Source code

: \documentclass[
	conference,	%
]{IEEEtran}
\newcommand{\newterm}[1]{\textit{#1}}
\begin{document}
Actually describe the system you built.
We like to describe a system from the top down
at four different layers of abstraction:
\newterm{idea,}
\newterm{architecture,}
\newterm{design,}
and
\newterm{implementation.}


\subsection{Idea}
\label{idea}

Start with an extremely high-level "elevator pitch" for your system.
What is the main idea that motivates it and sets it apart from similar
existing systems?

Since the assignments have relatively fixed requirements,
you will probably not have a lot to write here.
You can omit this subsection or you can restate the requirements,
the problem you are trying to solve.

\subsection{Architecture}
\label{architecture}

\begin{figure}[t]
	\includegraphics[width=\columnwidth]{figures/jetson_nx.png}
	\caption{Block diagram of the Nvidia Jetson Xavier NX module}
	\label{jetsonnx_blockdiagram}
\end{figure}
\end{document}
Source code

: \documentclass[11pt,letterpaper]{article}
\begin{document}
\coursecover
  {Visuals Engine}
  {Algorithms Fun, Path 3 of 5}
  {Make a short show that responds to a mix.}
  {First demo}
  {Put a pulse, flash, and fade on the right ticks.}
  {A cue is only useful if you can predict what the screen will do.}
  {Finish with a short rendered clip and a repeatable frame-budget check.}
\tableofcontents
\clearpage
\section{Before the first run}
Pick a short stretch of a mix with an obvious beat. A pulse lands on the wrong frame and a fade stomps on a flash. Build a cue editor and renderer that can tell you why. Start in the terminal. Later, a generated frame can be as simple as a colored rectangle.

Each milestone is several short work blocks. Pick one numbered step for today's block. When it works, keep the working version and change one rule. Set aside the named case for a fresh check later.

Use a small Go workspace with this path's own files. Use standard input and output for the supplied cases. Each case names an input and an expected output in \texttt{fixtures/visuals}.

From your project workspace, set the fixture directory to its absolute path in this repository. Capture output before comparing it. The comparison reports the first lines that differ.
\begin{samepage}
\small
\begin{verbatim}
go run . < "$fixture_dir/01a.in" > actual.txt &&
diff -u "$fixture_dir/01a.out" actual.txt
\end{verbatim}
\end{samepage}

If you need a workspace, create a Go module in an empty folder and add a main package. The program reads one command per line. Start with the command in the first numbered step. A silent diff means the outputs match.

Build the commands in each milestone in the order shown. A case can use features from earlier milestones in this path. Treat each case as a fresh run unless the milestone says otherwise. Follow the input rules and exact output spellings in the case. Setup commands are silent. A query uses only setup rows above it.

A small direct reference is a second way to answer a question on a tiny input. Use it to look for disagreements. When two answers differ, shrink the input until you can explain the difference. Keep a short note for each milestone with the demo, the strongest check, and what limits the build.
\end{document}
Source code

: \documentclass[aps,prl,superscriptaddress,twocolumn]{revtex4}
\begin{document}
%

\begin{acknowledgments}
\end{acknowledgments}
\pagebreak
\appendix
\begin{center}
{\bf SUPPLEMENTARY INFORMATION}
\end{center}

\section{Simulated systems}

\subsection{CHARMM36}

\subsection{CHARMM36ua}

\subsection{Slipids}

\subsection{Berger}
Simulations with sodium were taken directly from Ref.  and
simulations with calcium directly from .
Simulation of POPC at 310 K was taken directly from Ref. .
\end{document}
⁂
▶ [Exercise]:
Looking at the records, how many lines include "describe"? Respond with the number only.

▶ [Completed exercise]:
2